### [TASK]
In the entries that follow, the lines from the one with "please add an" through the one with "Eine Android‑App für" are the ones to write out, exactly and with both ends included. Nothing else should appear.

### [SOURCE RECORDS]
··········
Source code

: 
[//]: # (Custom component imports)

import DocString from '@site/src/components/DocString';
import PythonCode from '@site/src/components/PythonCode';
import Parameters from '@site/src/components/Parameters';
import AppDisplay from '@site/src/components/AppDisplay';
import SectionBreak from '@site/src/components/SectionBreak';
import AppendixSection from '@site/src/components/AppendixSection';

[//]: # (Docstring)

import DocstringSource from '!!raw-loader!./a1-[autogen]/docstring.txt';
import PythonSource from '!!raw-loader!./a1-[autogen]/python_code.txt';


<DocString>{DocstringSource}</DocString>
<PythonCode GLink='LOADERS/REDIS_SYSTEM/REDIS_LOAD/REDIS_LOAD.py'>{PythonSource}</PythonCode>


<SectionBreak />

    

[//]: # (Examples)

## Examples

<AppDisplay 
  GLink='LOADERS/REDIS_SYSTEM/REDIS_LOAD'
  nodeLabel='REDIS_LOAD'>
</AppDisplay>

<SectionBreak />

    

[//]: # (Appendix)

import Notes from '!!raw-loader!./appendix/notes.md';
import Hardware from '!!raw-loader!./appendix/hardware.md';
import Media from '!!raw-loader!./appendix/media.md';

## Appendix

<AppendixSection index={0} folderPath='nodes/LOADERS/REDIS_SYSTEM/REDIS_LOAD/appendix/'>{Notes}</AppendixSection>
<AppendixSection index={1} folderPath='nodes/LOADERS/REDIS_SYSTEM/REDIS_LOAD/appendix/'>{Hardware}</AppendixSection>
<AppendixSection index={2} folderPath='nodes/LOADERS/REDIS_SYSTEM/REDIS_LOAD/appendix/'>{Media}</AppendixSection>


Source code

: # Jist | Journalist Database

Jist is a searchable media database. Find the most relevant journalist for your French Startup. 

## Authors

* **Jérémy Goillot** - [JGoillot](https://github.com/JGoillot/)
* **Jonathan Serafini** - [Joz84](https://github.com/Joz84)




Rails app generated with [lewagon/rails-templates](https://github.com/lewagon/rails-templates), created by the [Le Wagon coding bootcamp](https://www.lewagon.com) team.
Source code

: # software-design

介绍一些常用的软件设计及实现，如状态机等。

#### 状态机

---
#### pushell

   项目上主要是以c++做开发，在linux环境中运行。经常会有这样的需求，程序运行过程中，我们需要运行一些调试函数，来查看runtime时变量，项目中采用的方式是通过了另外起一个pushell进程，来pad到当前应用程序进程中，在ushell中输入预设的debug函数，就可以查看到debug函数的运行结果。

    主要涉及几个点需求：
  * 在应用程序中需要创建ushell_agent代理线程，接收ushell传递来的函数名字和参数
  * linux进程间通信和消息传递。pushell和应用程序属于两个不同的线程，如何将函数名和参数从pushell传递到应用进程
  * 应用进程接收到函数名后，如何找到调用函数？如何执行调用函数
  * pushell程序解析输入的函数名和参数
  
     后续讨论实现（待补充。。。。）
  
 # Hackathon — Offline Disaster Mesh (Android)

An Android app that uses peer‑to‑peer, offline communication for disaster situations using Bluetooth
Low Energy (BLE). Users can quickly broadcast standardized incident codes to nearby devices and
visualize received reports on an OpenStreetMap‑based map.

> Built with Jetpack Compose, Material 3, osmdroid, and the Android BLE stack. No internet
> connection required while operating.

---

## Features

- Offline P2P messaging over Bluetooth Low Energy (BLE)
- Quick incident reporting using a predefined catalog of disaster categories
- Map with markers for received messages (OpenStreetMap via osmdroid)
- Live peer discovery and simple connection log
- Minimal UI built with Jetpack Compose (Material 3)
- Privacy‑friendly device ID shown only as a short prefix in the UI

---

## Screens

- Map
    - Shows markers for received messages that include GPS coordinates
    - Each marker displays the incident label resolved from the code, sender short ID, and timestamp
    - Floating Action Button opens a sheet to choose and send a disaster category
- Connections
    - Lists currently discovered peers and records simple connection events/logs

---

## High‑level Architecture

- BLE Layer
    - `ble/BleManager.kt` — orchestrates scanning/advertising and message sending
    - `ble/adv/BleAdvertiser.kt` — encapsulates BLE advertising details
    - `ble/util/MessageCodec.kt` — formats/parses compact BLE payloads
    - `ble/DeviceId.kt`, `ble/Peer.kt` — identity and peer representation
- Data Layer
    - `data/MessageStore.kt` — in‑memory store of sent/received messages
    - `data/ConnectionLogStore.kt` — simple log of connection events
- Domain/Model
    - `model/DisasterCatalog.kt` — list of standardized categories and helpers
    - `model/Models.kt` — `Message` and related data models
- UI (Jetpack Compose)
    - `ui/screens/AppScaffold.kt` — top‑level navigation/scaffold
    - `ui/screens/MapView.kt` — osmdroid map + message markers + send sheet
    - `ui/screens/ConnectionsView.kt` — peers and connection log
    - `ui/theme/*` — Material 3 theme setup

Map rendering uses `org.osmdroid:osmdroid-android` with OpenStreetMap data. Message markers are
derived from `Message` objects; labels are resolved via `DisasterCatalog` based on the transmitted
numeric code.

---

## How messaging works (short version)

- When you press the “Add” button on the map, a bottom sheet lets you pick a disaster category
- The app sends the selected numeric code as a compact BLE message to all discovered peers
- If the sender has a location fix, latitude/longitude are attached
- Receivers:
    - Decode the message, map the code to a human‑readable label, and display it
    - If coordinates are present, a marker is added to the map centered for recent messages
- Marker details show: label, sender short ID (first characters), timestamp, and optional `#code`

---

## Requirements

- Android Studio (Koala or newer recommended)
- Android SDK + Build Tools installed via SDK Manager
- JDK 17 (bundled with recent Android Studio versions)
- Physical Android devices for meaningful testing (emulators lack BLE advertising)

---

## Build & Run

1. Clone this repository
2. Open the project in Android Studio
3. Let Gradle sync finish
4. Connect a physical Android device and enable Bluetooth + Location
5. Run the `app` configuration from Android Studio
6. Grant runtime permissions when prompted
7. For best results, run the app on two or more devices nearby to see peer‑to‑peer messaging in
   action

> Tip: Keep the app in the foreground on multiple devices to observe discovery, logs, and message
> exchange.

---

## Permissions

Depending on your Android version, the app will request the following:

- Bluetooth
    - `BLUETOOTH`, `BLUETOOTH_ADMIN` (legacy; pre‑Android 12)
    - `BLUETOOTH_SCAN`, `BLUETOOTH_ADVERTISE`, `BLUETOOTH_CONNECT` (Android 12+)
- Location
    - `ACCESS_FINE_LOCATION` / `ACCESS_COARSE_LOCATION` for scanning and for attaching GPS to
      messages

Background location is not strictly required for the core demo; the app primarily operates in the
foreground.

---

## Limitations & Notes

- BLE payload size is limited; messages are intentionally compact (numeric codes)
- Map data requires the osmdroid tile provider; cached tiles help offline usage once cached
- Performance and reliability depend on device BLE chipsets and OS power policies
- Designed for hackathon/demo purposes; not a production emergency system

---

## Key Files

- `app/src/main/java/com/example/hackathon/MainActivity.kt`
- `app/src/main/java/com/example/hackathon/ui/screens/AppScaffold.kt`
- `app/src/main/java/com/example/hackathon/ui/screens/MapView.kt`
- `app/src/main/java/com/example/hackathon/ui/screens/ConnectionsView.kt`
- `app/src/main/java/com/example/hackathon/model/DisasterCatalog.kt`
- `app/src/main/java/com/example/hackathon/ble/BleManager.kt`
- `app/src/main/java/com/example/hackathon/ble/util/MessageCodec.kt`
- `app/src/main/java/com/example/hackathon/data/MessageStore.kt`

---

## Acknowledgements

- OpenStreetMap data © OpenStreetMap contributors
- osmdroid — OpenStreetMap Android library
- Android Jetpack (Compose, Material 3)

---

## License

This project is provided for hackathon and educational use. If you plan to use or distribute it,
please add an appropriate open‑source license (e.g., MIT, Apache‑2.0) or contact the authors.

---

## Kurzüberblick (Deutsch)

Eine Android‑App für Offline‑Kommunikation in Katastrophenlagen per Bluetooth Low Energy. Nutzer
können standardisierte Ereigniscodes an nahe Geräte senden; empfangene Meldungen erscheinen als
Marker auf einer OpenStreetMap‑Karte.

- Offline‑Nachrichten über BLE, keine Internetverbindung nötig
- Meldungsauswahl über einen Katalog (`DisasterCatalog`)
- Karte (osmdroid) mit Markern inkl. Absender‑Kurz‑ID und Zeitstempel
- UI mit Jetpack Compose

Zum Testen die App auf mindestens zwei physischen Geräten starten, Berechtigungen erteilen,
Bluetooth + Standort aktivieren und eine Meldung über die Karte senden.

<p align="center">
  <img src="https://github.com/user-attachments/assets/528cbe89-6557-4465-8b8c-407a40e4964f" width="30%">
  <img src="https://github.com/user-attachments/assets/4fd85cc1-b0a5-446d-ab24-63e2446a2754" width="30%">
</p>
··········
### [ANSWER]
please add an appropriate open‑source license (e.g., MIT, Apache‑2.0) or contact the authors.

---

## Kurzüberblick (Deutsch)

Eine Android‑App für Offline‑Kommunikation in Katastrophenlagen per Bluetooth Low Energy. Nutzer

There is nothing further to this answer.